Exercise:
Where "software" appears in a line of the entries below, that line should be copied.

::: Source records :::

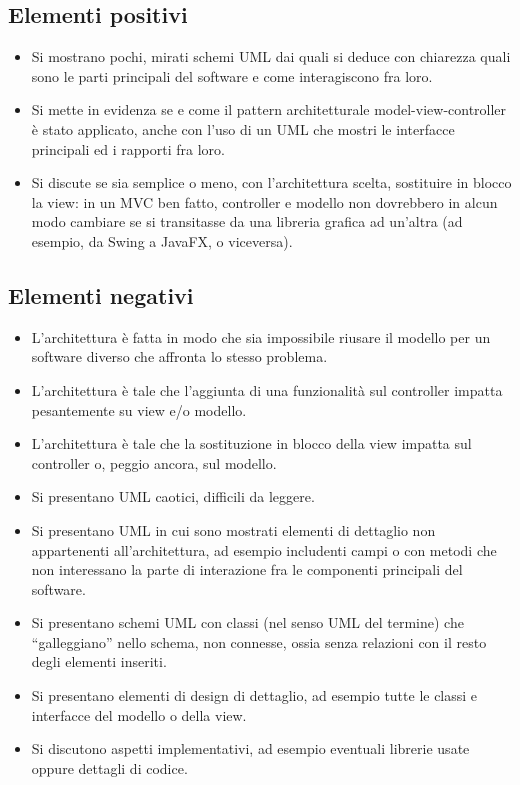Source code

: \documentclass[a4paper,12pt]{report}
\begin{document}
\subsection*{Elementi positivi}
\begin{itemize}
	\item Si mostrano pochi, mirati schemi UML dai quali si deduce con chiarezza quali sono le parti principali del software e come interagiscono fra loro.
	\item Si mette in evidenza se e come il pattern architetturale model-view-controller è stato applicato, anche con l'uso di un UML che mostri le interfacce principali ed i rapporti fra loro.
	\item Si discute se sia semplice o meno, con l'architettura scelta, sostituire in blocco la view: in un MVC ben fatto, controller e modello non dovrebbero in alcun modo cambiare se si transitasse da una libreria grafica ad un'altra (ad esempio, da Swing a JavaFX, o viceversa).
\end{itemize}

\subsection*{Elementi negativi}
\begin{itemize}
	\item L'architettura è fatta in modo che sia impossibile riusare il modello per un software diverso che affronta lo stesso problema.
	\item L'architettura è tale che l'aggiunta di una funzionalità sul controller impatta pesantemente su view e/o modello.
	\item L'architettura è tale che la sostituzione in blocco della view impatta sul controller o, peggio ancora, sul modello.
	\item Si presentano UML caotici, difficili da leggere.
	\item Si presentano UML in cui sono mostrati elementi di dettaglio non appartenenti all'architettura, ad esempio includenti campi o con metodi che non interessano la parte di interazione fra le componenti principali del software.
	\item Si presentano schemi UML con classi (nel senso UML del termine) che ``galleggiano'' nello schema, non connesse, ossia senza relazioni con il resto degli elementi inseriti.
	\item Si presentano elementi di design di dettaglio, ad esempio tutte le classi e interfacce del modello o della view.
	\item Si discutono aspetti implementativi, ad esempio eventuali librerie usate oppure dettagli di codice.
\end{itemize}
\end{document}
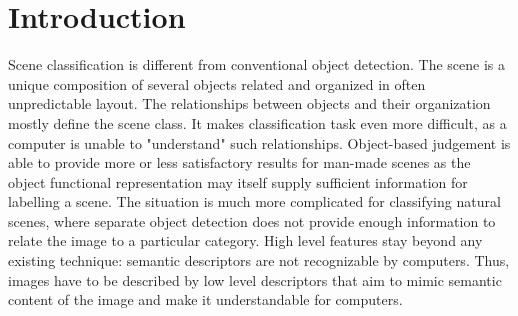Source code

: \documentclass[%
	final,
	narroweqnarray,
	notitlepage,
	inline,
	twoside,
	]{ieee}
\begin{document}
\begin{abstract}
Scene categorization is a fundamental problem in image understanding. It is a challenging task in computer vision and widely applied in many fields, such as image retrieval, video surveillance, travel navigation or medical browser. Large image collections such as the Internet require efficient organization which is why a lot of attempts were performed to design automated systems to solve scene classification task in recent years.\\
The study presented in this paper aims to obtain high accuracy of scene classification through creating an advanced feature vector based on multiple feature sets extracted using Gabor filters, \textsc{CENTRIST} and color histograms. The goal is to produce feature vectors that describe the scene as accurately as possible. Each feature extraction method is first examined alone, then is combined with features obtained with other methods and tested on accuracy improvement. This paper shows the high performance obtained when combining these techniques. \\

\end{abstract}


    
\section{Introduction}
\label{sec:Introduction}

\PARstart  Scene classification is different from conventional object detection. The scene is a unique composition of several objects related and organized in often unpredictable layout. The relationships between objects and their organization mostly define the scene class. It makes classification task even more difficult, as a computer is unable to "understand" such relationships. Object-based judgement is able to provide more or less satisfactory results for man-made scenes as the object functional representation may itself supply sufficient information for labelling a scene. The situation is much more complicated for classifying natural scenes, where separate object detection does not provide enough information to relate the image to a particular category. High level features stay beyond any existing technique: semantic descriptors are not recognizable by computers. Thus, images have to be described by low level descriptors that aim to mimic semantic content of the image and make it understandable for computers.\\
\end{document}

:::

Output below:
	\item Si mostrano pochi, mirati schemi UML dai quali si deduce con chiarezza quali sono le parti principali del software e come interagiscono fra loro.
	\item L'architettura è fatta in modo che sia impossibile riusare il modello per un software diverso che affronta lo stesso problema.
	\item Si presentano UML in cui sono mostrati elementi di dettaglio non appartenenti all'architettura, ad esempio includenti campi o con metodi che non interessano la parte di interazione fra le componenti principali del software.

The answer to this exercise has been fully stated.